At a conference a few weeks back, a friend of mine had generously made some excellent brownies for the staff team. What I should have said was, “thank you Lewis, for generously making these excellent brownies for the staff team.” What I actually said was, “good crumb structure. Crisp on the outside, soft in the middle. That is a good bake.”
Why? At the time I was more than a little bit hooked on The Great British Bake Off, a TV show where 10 amateur bakers compete to be crowned ‘Great British Baker.’ Week by week the hopeful bakers have their efforts dissected and critiqued by Queen of Baking Mary Berry, and fabulously-named baker Paul Hollywood.
Now my devotion has switched from TGBBO to the X-factor and Young Apprentice, while I also keep an eye on Strictly Come Dancing. Every year we have a nearly-continuous cycle of competition shows like these, with an annual autumn glut as predictable as the falling leaves and shortening days.
When these shows first appeared on our screens, the assumption was that we liked them because they offered all of us a chance, however slim, to be famous. Week by week we watch a group of people flaunting their worst character traits for a brief stint in the public eye. But is that really all that’s going on?
Maybe that was true, but I think the real appeal of these shows is not that I get to imagine myself as a contestant, but that I get to be the judge. I don’t imagine myself trembling infront of the panel; I sit between Gary and Kelly every week, deciding who should stay and who should go. I can sit in judgment, safe in the knowledge either that I could do better, or that I’d never be stupid enough to have a go. And that soon spills out into the rest of my life. If I’m in the wrong mood I’ll judge your singing, your dancing, your outfit, your cooking, your skating, your baking, your haircut… pretty much anything. I’ll make myself the arbiter of good taste or skill, and rate you accordingly.
I’m sure it’s not just me. When we think like that, we’re essentially using other people to make ourselves feel good and secure, aren’t we? We look down on those we see as inferior because it reinforces our superiority. As I point out someone’s flaws, they make me feel good. Relationships become all about me and what I can get out of them.
As a Christian, I know I live my life before the Judge, the only one who really matters. So is life just like the X-factor? Is the quality of my performance being rated? Do I need to make sure impress else face eviction?
The brilliant answer is no, I don’t. If I trust Jesus, then I’m loved and accepted by God completely based on what Jesus has done. If I trust Jesus, then I’m completely forgiven for the way I’ve rejected God, and I’m welcomed into His family with open arms. It’s not based on anything I’ve done, but wholly on what He’s done.

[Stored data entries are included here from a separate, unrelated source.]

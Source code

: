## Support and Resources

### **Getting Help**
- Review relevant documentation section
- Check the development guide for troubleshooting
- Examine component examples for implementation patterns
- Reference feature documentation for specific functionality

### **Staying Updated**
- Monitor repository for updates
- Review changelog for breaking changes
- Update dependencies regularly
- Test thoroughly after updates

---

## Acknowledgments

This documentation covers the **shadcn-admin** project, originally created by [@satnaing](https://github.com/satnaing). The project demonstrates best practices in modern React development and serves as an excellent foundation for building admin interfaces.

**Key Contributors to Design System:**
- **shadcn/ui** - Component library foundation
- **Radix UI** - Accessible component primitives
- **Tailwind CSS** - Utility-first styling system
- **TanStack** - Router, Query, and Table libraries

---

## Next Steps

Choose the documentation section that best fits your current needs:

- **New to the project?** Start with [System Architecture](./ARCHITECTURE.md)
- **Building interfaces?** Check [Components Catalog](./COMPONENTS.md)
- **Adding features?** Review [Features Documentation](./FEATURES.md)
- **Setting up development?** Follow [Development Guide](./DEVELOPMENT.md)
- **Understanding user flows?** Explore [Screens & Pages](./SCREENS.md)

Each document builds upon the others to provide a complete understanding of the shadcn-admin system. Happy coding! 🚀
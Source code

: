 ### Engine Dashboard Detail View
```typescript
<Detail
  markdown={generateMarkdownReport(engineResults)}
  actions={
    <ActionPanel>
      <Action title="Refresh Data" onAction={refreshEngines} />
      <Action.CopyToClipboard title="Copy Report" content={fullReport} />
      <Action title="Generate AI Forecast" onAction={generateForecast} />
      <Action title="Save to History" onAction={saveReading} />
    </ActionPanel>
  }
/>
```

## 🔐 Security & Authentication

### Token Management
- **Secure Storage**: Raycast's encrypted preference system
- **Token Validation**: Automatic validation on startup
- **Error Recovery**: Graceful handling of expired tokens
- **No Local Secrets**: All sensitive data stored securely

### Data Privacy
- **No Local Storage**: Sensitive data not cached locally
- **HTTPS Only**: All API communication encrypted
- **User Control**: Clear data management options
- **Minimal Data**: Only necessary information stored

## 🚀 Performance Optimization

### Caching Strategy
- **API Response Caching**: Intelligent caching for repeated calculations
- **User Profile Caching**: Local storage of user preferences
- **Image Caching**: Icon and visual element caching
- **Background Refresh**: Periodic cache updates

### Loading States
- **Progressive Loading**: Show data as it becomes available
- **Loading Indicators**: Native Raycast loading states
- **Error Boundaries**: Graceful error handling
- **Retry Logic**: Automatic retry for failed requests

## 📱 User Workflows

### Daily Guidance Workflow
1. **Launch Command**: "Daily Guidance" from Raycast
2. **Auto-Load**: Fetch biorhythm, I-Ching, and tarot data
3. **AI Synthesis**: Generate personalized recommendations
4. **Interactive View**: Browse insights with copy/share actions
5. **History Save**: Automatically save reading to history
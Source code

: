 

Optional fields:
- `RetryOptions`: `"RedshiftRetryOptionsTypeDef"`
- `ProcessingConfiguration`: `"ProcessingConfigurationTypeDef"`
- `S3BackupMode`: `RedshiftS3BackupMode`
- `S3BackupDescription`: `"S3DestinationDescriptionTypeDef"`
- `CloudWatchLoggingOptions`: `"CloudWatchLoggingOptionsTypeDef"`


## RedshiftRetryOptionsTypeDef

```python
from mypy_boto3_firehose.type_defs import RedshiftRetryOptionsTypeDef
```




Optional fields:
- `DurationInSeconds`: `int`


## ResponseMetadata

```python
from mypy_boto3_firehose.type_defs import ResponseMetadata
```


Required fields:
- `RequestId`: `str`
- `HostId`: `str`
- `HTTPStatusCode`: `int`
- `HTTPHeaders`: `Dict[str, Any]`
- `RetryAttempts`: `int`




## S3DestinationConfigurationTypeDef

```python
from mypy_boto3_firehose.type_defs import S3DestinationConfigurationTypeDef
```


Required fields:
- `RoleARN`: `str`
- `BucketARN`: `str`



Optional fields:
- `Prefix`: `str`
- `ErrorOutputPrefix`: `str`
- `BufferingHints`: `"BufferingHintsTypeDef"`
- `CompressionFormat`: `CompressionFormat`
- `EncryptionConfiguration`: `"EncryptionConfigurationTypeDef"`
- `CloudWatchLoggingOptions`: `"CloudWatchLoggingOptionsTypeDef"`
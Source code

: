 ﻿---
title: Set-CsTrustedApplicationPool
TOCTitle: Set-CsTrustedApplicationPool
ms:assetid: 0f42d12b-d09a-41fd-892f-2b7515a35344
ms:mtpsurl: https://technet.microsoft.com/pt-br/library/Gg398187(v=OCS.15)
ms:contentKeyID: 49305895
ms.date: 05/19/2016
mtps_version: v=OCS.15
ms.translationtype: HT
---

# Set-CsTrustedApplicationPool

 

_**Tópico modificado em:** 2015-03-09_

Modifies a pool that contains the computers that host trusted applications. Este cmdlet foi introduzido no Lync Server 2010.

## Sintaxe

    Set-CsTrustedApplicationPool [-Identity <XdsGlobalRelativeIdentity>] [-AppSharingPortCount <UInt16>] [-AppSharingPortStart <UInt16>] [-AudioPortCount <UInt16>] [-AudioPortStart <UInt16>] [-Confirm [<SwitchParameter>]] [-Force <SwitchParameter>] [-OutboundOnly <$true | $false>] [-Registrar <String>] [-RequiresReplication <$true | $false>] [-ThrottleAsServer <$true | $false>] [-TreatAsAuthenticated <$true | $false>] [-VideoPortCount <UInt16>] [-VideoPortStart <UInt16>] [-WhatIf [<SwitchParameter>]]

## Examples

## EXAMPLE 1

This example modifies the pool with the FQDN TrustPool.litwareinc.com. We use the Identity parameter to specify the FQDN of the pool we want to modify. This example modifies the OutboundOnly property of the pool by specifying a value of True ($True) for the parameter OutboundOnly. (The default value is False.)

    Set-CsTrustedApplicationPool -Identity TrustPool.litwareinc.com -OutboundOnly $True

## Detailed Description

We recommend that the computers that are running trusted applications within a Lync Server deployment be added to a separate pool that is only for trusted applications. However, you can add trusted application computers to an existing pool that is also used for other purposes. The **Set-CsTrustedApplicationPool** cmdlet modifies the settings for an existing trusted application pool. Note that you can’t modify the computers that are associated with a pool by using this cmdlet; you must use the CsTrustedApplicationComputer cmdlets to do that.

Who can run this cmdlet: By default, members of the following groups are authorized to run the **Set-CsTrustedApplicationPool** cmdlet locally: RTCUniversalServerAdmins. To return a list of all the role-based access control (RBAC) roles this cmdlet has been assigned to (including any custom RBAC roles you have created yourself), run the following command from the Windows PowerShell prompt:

And that should change everything for the way I relate to people. I’m already accepted by God – that’s where my identity and security should come from. And that frees me up to love other people. Relationships don’t have to be about me – I have everything I need already. Being completely loved and accepted frees me to love and accept others. So I need to work out what this looks like. How can I love the X factor contestants, even though I’ll probably never meet them? Can I talk about them in a way that shows this, even though they’ll never hear me? And how will this flow out into the way I judge (or, hopefully, stop judging) the people I do know?